Numerical Methods Reference — Quadrature, Interpolation, Root-Finding, Linear Solvers
A practitioner’s catalogue of classical numerical analysis: floating-point reality, interpolation, integration (quadrature), root-finding, and linear systems. Companion to ode-pde-solver-catalog. SI units throughout.
1. Floating-point arithmetic
1.1 IEEE 754
The IEEE 754 standard (1985; revised 2008, 2019) defines binary and decimal floating-point formats. Binary formats:
| Format | Bits | Sign | Exp | Mantissa | Machine ε |
|---|---|---|---|---|---|
| half (binary16) | 16 | 1 | 5 | 10 | 9.77e-4 |
| bfloat16 | 16 | 1 | 8 | 7 | 3.91e-3 |
| single (binary32) | 32 | 1 | 8 | 23 | 1.19e-7 |
| double (binary64) | 64 | 1 | 11 | 52 | 2.22e-16 |
| quad (binary128) | 128 | 1 | 15 | 112 | 1.93e-34 |
Machine epsilon ε: smallest x with 1 + x ≠ 1 in the chosen format.
A normal number has the form (-1)^s · 1.m · 2^{e - bias}. Subnormals (also called denormals) fill the gap near zero: leading bit is 0, exponent at min — graceful underflow at the cost of precision.
bfloat16 (Google Brain) sacrifices mantissa precision for single-precision exponent range — designed for deep-learning training where dynamic range matters more than per-multiply precision.
1.2 ULP and rounding
ULP (Unit in Last Place) = spacing between consecutive representable floats. Rounding modes (IEEE 754):
- Round to nearest, ties to even (default).
- Round toward 0 (truncation).
- Round toward +∞, -∞.
Correctly rounded arithmetic ensures fl(a op b) is the nearest representable result.
1.3 Catastrophic cancellation
Subtracting nearly equal numbers loses significant digits:
(1 + ε)² - 1 - 2ε - ε² # algebraically 0
evaluated naively in double, gives roundoff O(ε²) ~ 5e-32 but if computed as (a-1) with a=1+ε, cancellation eats half the bits.

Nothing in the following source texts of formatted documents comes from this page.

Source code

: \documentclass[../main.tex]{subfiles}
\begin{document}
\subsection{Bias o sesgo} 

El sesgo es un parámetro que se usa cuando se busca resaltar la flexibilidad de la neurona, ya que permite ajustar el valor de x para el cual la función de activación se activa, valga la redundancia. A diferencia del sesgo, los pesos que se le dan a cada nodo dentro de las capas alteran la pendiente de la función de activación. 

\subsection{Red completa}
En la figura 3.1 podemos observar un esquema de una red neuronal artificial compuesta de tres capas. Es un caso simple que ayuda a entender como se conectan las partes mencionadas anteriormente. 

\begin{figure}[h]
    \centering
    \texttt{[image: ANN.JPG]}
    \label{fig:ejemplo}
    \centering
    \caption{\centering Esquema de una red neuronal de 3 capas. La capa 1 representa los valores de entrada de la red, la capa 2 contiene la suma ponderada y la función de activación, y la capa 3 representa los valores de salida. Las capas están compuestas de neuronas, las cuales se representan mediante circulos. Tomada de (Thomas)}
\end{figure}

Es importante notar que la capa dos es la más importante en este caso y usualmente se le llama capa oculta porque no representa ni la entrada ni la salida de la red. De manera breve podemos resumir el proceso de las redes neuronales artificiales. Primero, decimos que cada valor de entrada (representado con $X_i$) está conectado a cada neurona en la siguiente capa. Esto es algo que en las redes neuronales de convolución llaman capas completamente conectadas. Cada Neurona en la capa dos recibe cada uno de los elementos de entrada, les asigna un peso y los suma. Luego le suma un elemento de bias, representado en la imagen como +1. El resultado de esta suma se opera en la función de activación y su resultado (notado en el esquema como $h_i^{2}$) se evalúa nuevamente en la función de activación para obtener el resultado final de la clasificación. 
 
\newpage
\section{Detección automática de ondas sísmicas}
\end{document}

Classic example: quadratic formula. For b² >> 4ac:
x = (-b + sqrt(b² - 4ac)) / (2a) # cancellation if b > 0
Reformulate:
x1 = (-b - sign(b) sqrt(b² - 4ac)) / (2a) # no cancellation
x2 = c / (a x1) # Vieta
1.4 Kahan summation
William Kahan’s 1965 compensated summation reduces error from O(nε) to O(ε) regardless of n:
sum = 0; c = 0
for x_i:
y = x_i - c
t = sum + y
c = (t - sum) - y # error compensation
sum = t
Variants: Neumaier (handles x_i larger than sum), pairwise summation, Klein.

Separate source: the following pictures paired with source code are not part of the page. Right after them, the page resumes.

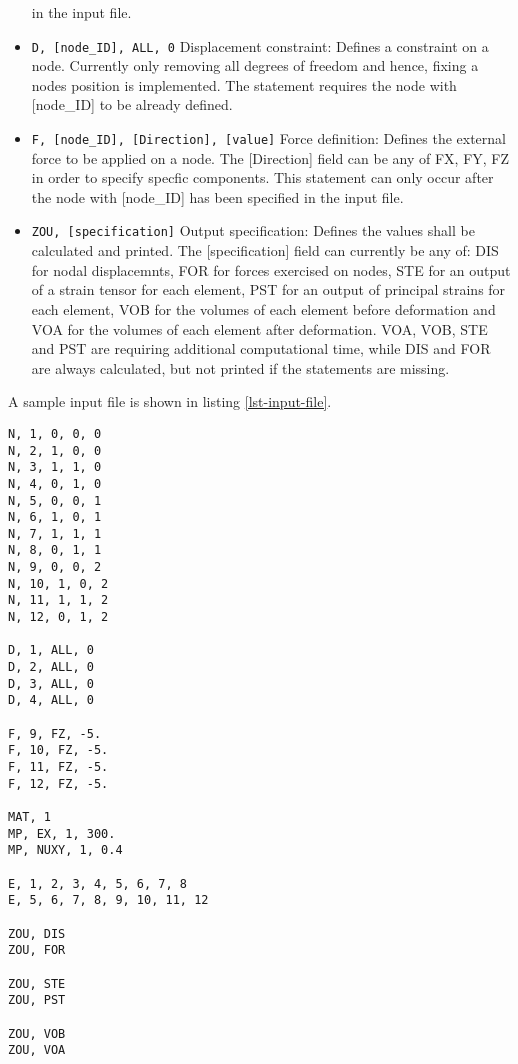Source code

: \begin{itemize}
      in the input file.
\item {\tt D, [node\_ID], ALL, 0}
      Displacement constraint: Defines a constraint on a
      node. Currently only removing all degrees of freedom and hence,
      fixing a nodes position is implemented. The statement
      requires the node with [node\_ID] to be already defined.
\item {\tt F, [node\_ID], [Direction], [value]}
      Force definition: Defines the external force to be applied on a
      node.
      The [Direction] field can be any of FX, FY, FZ in order to specify specfic
      components. This statement can only occur after the node with
      [node\_ID] has been specified in the input file.
\item {\tt ZOU, [specification]}
      Output specification: Defines the values shall be calculated
      and printed.
      The [specification] field can currently be any of: DIS for nodal
      displacemnts, FOR for forces exercised on nodes, STE for an
      output of a strain tensor for each element, PST for an output of
      principal strains for each element, VOB for the volumes of each
      element before deformation and VOA for the volumes of each
      element after deformation. VOA, VOB, STE and PST are requiring
      additional computational time, while DIS and FOR are always calculated,
      but not printed if the statements are missing.
      
      
\end{itemize}

A sample input file is shown in listing \ref{lst-input-file}.
\begin{lstlisting}
N, 1, 0, 0, 0
N, 2, 1, 0, 0
N, 3, 1, 1, 0
N, 4, 0, 1, 0
N, 5, 0, 0, 1
N, 6, 1, 0, 1
N, 7, 1, 1, 1
N, 8, 0, 1, 1
N, 9, 0, 0, 2
N, 10, 1, 0, 2
N, 11, 1, 1, 2
N, 12, 0, 1, 2

D, 1, ALL, 0
D, 2, ALL, 0
D, 3, ALL, 0
D, 4, ALL, 0

F, 9, FZ, -5.
F, 10, FZ, -5.
F, 11, FZ, -5.
F, 12, FZ, -5.

MAT, 1
MP, EX, 1, 300.
MP, NUXY, 1, 0.4

E, 1, 2, 3, 4, 5, 6, 7, 8
E, 5, 6, 7, 8, 9, 10, 11, 12

ZOU, DIS
ZOU, FOR

ZOU, STE
ZOU, PST

ZOU, VOB
ZOU, VOA
\end{lstlisting}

1.5 Backward error analysis
James H. Wilkinson’s 1963 Rounding Errors in Algebraic Processes and 1965 The Algebraic Eigenvalue Problem: instead of bounding forward error |computed - exact|, show that the computed result is the exact solution to a nearby problem. Reframes algorithm assessment around problem conditioning vs algorithmic stability.
2. Interpolation
Given (x_i, y_i), i = 0, ..., n, find f with f(x_i) = y_i.
2.1 Polynomial interpolation
Lagrange form:
p(x) = Σ_i y_i L_i(x) L_i(x) = ∏_{j≠i} (x - x_j) / (x_i - x_j)

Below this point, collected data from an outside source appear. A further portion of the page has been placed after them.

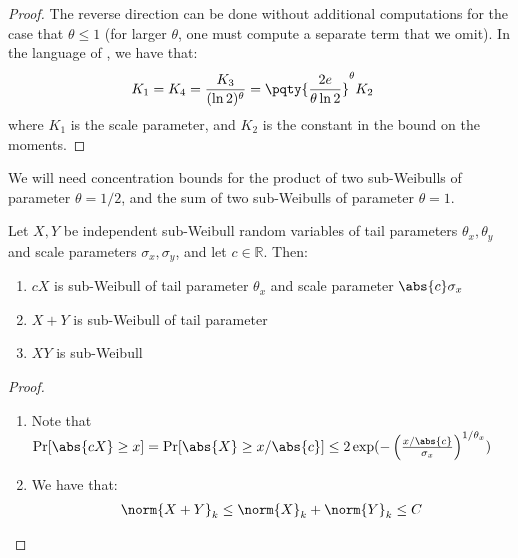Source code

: \begin{proof}
The reverse direction can be done without additional computations for the case that $\theta\leq 1$ (for larger $\theta$, one must compute a separate term that we omit).
In the language of \cite{sub-weibull}, we have that:
\begin{align*}
K_1 &= K_4 = \frac{K_3}{(\ln 2)^\theta} = \pqty{\frac{2e}{\theta \ln 2}}^\theta K_2
\end{align*}
where $K_1$ is the scale parameter, and $K_2$ is the constant in the bound on the moments.
\end{proof}


We will need concentration bounds for the product of two sub-Weibulls of parameter $\theta = 1/2$, and the sum of two sub-Weibulls of parameter $\theta = 1$.
\begin{lemma}
	Let $X, Y$ be independent sub-Weibull random variables of tail parameters $\theta_x, \theta_y$ and scale parameters $\sigma_x, \sigma_y$, and let $c\in\mathbb{R}$.
	Then:
	\begin{enumerate}
		\item $cX$ is sub-Weibull of tail parameter $\theta_x$ and scale parameter $\abs{c}\sigma_x$
		\item $X+Y$ is sub-Weibull of tail parameter 
		\item $XY$ is sub-Weibull
	\end{enumerate}
\end{lemma}



\begin{proof}
	\begin{enumerate}
		\item Note that $\Pr[\abs{cX} \geq x] = \Pr[\abs{X} \geq x/\abs{c}] \leq 2\exp(-\left(\frac{x/\abs{c}}{\sigma_x}\right)^{1/\theta_x})$
		\item We have that:
		\begin{align*}
		\norm{X + Y}_k \leq \norm{X}_k + \norm{Y}_k \leq C
		\end{align*}
	\end{enumerate}
\end{proof}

Numerically poor in monomial basis; the barycentric form (Berrut-Trefethen 2004 SIAM Rev. 46, “Barycentric Lagrange interpolation”) is stable:
p(x) = Σ_i (w_i / (x - x_i)) y_i / Σ_i (w_i / (x - x_i)) w_i = 1 / ∏_{j≠i}(x_i - x_j)
Newton divided differences: incremental — add a node, update one coefficient. Useful for online interpolation.
2.2 Runge phenomenon
Equispaced high-degree polynomial interpolation diverges near endpoints. Carl Runge 1901: f(x) = 1/(1 + 25x²) on [-1,1] has polynomial interpolant whose error grows without bound at the endpoints as n → ∞.
Cure: Chebyshev nodes x_k = cos((2k+1)π/(2n+2)). Convergence for analytic f is geometric. Backbone of the Chebfun ecosystem.
2.3 Piecewise interpolation
| Type | Continuity | Notes |
|---|---|---|
| Piecewise linear | C^0 | Fastest; large second-derivative error |
| Piecewise cubic | C^1 / C^2 | Standard for smooth data |
| Cubic spline | C^2 | Min-curvature among all C^2 interpolants |
| Hermite cubic | C^1 with prescribed derivatives | Local; no global solve |
| PCHIP (Fritsch-Carlson 1980) | C^1, monotone-preserving | scipy.interpolate.PchipInterpolator |
| Akima (1970) | C^1, robust to outliers | Less oscillation than spline |
Spline boundary conditions:
- Natural:
p''(x_0) = p''(x_n) = 0. - Clamped:
p'(x_0),p'(x_n)prescribed. - Not-a-knot: continuity of
p'''at second and second-to-last knots (MATLAB default). - Periodic:
p^{(k)}(x_0) = p^{(k)}(x_n).
2.4 Multivariate
- Bilinear / trilinear on rectilinear grids.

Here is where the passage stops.